Suivant acte de cession du fonds de commerce en date du 12 octobre 2022, la société LMS SOLUTIONS est venue aux droits du GROUPE LMS.
Par ordonnance du juge des référés du tribunal judiciaire de Toulouse en date du 07 avril 2023, la société LMS SOLUTIONS était condamnée, notamment, au paiement de la somme provisionnelle de 34.765,61 euros au titre des loyers, charges et taxes dus au 1er trimestre 2023 inclus, avec échelonnement des paiements.
Par ordonnance du juge des référés du tribunal judiciaire de Toulouse en date du 13 juin 2023, la société LMS SOLUTIONS était condamnée, notamment, au paiement de la somme provisionnelle de 36.737,44 euros au titre des loyers, charges et taxes dus au 2ème trimestre 2023 inclus, avec échelonnement des paiements.
Par ordonnance du juge des référés du tribunal judiciaire de Toulouse en date du 12 octobre 2023, la société LMS SOLUTIONS était condamnée, notamment, au paiement de la somme provisionnelle de 27.306,60 euros au titre des loyers, charges et taxes dus au 3ème trimestre 2023 inclus.
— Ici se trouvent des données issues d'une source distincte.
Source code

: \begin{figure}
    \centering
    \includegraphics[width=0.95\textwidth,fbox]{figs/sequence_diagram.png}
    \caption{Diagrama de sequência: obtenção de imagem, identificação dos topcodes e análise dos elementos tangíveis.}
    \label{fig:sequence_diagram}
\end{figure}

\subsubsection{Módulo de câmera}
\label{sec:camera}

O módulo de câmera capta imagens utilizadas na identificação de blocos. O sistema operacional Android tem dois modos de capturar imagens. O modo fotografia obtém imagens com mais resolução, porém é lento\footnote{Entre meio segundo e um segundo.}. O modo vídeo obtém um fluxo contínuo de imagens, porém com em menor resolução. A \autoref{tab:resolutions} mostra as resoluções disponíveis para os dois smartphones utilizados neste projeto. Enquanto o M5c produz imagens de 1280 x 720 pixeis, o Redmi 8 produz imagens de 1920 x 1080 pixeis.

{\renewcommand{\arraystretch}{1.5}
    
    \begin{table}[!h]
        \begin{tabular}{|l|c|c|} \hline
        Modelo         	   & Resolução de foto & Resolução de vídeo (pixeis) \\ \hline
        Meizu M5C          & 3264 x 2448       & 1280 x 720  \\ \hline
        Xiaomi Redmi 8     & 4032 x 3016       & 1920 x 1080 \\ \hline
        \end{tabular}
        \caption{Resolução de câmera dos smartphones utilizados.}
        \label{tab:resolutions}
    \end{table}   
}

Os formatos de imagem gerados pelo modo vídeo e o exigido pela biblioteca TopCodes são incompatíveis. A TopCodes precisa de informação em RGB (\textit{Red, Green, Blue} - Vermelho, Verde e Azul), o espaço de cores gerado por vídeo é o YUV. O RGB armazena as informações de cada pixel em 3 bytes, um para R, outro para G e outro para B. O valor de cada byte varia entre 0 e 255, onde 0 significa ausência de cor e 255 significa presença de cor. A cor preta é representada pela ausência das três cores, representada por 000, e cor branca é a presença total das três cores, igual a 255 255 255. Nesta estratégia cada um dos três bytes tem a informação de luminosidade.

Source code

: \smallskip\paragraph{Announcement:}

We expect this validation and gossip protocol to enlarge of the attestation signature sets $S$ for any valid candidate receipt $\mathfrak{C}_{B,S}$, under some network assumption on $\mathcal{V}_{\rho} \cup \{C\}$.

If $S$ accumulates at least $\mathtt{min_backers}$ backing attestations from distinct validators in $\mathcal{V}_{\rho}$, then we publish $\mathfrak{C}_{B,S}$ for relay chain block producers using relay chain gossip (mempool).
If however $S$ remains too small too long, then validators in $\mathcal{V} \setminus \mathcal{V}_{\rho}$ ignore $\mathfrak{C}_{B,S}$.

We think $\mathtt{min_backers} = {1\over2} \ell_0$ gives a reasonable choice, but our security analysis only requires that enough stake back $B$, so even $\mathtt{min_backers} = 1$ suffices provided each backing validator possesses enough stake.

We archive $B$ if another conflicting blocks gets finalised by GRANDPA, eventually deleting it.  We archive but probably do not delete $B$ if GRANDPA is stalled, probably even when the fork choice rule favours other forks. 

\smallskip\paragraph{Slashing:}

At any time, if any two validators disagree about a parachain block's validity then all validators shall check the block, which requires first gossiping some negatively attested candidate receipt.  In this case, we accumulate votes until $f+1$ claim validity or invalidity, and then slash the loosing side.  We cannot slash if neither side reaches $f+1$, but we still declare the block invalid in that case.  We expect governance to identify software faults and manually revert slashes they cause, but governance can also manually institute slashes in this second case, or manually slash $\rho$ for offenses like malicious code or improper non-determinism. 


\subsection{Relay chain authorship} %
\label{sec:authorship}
Par ordonnance du juge des référés du tribunal judiciaire de Toulouse en date du 11 juin 2024, la société LMS SOLUTIONS était condamnée, notamment, au paiement de la somme provisionnelle de 39.292,56 euros au titre des loyers, charges et taxes dus au 4ème trimestre 2023 inclus.
Par ordonnance du juge des référés du tribunal judiciaire de Toulouse en date du 11 juin 2024, la société LMS SOLUTIONS était condamnée, notamment, au paiement de la somme provisionnelle de 40.549,06 euros au titre des loyers, charges et taxes dus au 1er trimestre 2024 inclus.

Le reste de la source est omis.